> Exercise goal: Among the entries, find the lines with the string "Thanks" and copy them.

> Records to use:

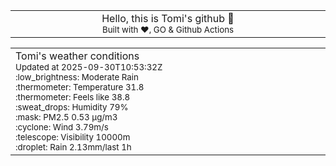 
<div align="center">
<table>
<tbody>
<td align="center">
<img width="2000" height="0"><br>
Hello, this is Tomi's github 👋<br>
<sup>Built with ❤️, GO & Github Actions</sup><br>
<img width="2000" height="0">
</td>
</tbody>
</table>
</div>
<table>
<tbody>
<td align="left">
<img width="2000" height="0"><br>
Tomi's weather conditions<br>
<sup>Updated at 2025-09-30T10:53:32Z</sup><br>
<sup>:low_brightness: Moderate Rain</sup><br>
<sup>:thermometer: Temperature 31.8 </sup><br>
<sup>:thermometer: Feels like 38.8</sup><br>
<sup>:sweat_drops: Humidity 79%</sup><br>
<sup>:mask: PM2.5 0.53 μg/m3</sup><br>
<sup>:cyclone: Wind 3.79m/s </sup><br>
<sup>:telescope: Visibility 10000m </sup><br>
<sup>:droplet: Rain 2.13mm/last 1h </sup><br>
<img width="2000" height="0">
</td>
<td align="left">
<img width="2000" height="0"><br>
<br>
<img width="2000" height="0">
</td>
</tbody>
</table>
</div>
    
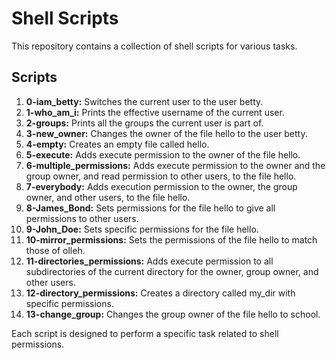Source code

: # Shell Scripts

This repository contains a collection of shell scripts for various tasks.

## Scripts

1. **0-iam_betty:** Switches the current user to the user betty.
2. **1-who_am_i:** Prints the effective username of the current user.
3. **2-groups:** Prints all the groups the current user is part of.
4. **3-new_owner:** Changes the owner of the file hello to the user betty.
5. **4-empty:** Creates an empty file called hello.
6. **5-execute:** Adds execute permission to the owner of the file hello.
7. **6-multiple_permissions:** Adds execute permission to the owner and the group owner, and read permission to other users, to the file hello.
8. **7-everybody:** Adds execution permission to the owner, the group owner, and other users, to the file hello.
9. **8-James_Bond:** Sets permissions for the file hello to give all permissions to other users.
10. **9-John_Doe:** Sets specific permissions for the file hello.
11. **10-mirror_permissions:** Sets the permissions of the file hello to match those of olleh.
12. **11-directories_permissions:** Adds execute permission to all subdirectories of the current directory for the owner, group owner, and other users.
13. **12-directory_permissions:** Creates a directory called my_dir with specific permissions.
14. **13-change_group:** Changes the group owner of the file hello to school.

Each script is designed to perform a specific task related to shell permissions.

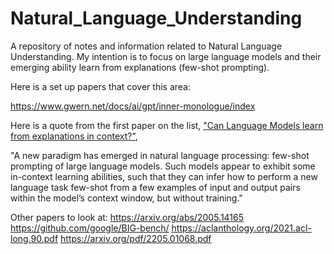 # Natural_Language_Understanding

A repository of notes and information related to Natural Language Understanding.   My intention is to focus on large language models and their emerging ability learn from explanations (few-shot prompting).

Here is a set up papers that cover this area:

https://www.gwern.net/docs/ai/gpt/inner-monologue/index

Here is a quote from the first paper on the list, ["Can Language Models learn from explanations in context?"](https://arxiv.org/pdf/2204.02329.pdf),

"A new paradigm has emerged in natural language processing: few-shot prompting of large language models. Such models appear to exhibit some in-context learning abilities, such that they can infer how to perform a new language task few-shot from a few examples of input and output pairs within the model’s context window, but without training."

Other papers to look at:
https://arxiv.org/abs/2005.14165
https://github.com/google/BIG-bench/
https://aclanthology.org/2021.acl-long.90.pdf
https://arxiv.org/pdf/2205.01068.pdf





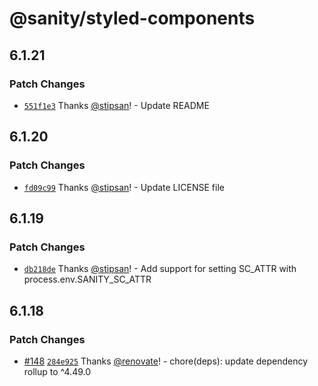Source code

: # @sanity/styled-components

## 6.1.21

### Patch Changes

- [`551f1e3`](https://github.com/sanity-io/styled-components-last-resort/commit/551f1e3af2c295986fbe63cfd7af5c8ccf3c172e) Thanks [@stipsan](https://github.com/stipsan)! - Update README

## 6.1.20

### Patch Changes

- [`fd09c99`](https://github.com/sanity-io/styled-components-last-resort/commit/fd09c99ad1d76e872bb619da94d20f6cd8a1a928) Thanks [@stipsan](https://github.com/stipsan)! - Update LICENSE file

## 6.1.19

### Patch Changes

- [`db218de`](https://github.com/sanity-io/styled-components-last-resort/commit/db218de8d95a927da1f8fbd250f3804a76040f38) Thanks [@stipsan](https://github.com/stipsan)! - Add support for setting SC_ATTR with process.env.SANITY_SC_ATTR

## 6.1.18

### Patch Changes

- [#148](https://github.com/sanity-io/styled-components-last-resort/pull/148) [`284e925`](https://github.com/sanity-io/styled-components-last-resort/commit/284e9257a3073e9afca12adea632feafadca7b01) Thanks [@renovate](https://github.com/apps/renovate)! - chore(deps): update dependency rollup to ^4.49.0

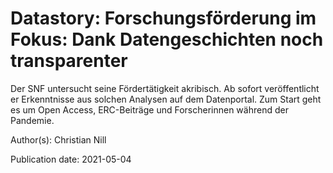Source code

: # Datastory: Forschungsförderung im Fokus: Dank Datengeschichten noch transparenter

Der SNF untersucht seine Fördertätigkeit akribisch. Ab sofort veröffentlicht er Erkenntnisse aus solchen Analysen auf dem Datenportal. Zum Start geht es um Open Access, ERC-Beiträge und Forscherinnen während der Pandemie.

Author(s): Christian Nill

Publication date: 2021-05-04

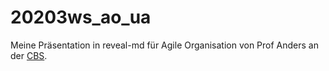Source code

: # 20203ws_ao_ua

Meine Präsentation in reveal-md für Agile Organisation von Prof Anders an der [CBS](https://cbs.de).
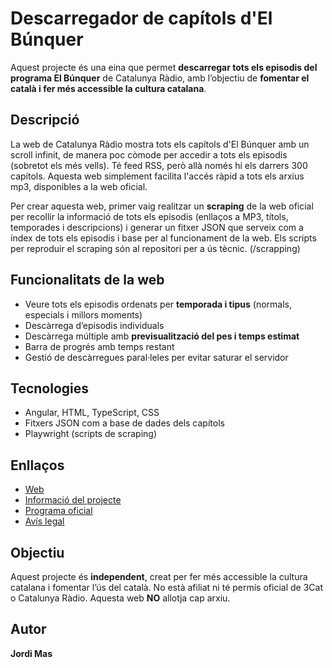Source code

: # Descarregador de capítols d'El Búnquer

Aquest projecte és una eina que permet **descarregar tots els episodis del programa El Búnquer** de Catalunya Ràdio, amb l’objectiu de **fomentar el català i fer més accessible la cultura catalana**.

## Descripció

La web de Catalunya Ràdio mostra tots els capítols d'El Búnquer amb un scroll infinit, de manera poc còmode per accedir a tots els episodis (sobretot els més vells). Té feed RSS, però allà només hi els darrers 300 capítols. Aquesta web simplement facilita l'accés ràpid a tots els arxius mp3, disponibles a la web oficial.

Per crear aquesta web, primer vaig realitzar un **scraping** de la web oficial per recollir la informació de tots els episodis (enllaços a MP3, títols, temporades i descripcions) i generar un fitxer JSON que serveix com a índex de tots els episodis i base per al funcionament de la web. Els scripts per reproduir el scraping són al repositori per a ús tècnic. (/scrapping)

## Funcionalitats de la web

- Veure tots els episodis ordenats per **temporada i tipus** (normals, especials i millors moments)  
- Descàrrega d’episodis individuals  
- Descàrrega múltiple amb **previsualització del pes i temps estimat**  
- Barra de progrés amb temps restant  
- Gestió de descàrregues paral·leles per evitar saturar el servidor  

## Tecnologies

- Angular, HTML, TypeScript, CSS  
- Fitxers JSON com a base de dades dels capítols  
- Playwright (scripts de scraping)  

## Enllaços

- [Web](https://jordimas96.github.io/bunquer-descarregador/)  
- [Informació del projecte](https://jordimas96.github.io/bunquer/)
- [Programa oficial](https://www.3cat.cat/3cat/el-bunquer/)  
- [Avís legal](https://jordimas96.github.io/bunquer-descarregador/AVIS-LEGAL)

## Objectiu

Aquest projecte és **independent**, creat per fer més accessible la cultura catalana i fomentar l’ús del català. No està afiliat ni té permís oficial de 3Cat o Catalunya Ràdio. Aquesta web **NO** allotja cap arxiu.

## Autor

**Jordi Mas**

> Exercise result:
- [`551f1e3`](https://github.com/sanity-io/styled-components-last-resort/commit/551f1e3af2c295986fbe63cfd7af5c8ccf3c172e) Thanks [@stipsan](https://github.com/stipsan)! - Update README
- [`fd09c99`](https://github.com/sanity-io/styled-components-last-resort/commit/fd09c99ad1d76e872bb619da94d20f6cd8a1a928) Thanks [@stipsan](https://github.com/stipsan)! - Update LICENSE file
- [`db218de`](https://github.com/sanity-io/styled-components-last-resort/commit/db218de8d95a927da1f8fbd250f3804a76040f38) Thanks [@stipsan](https://github.com/stipsan)! - Add support for setting SC_ATTR with process.env.SANITY_SC_ATTR
- [#148](https://github.com/sanity-io/styled-components-last-resort/pull/148) [`284e925`](https://github.com/sanity-io/styled-components-last-resort/commit/284e9257a3073e9afca12adea632feafadca7b01) Thanks [@renovate](https://github.com/apps/renovate)! - chore(deps): update dependency rollup to ^4.49.0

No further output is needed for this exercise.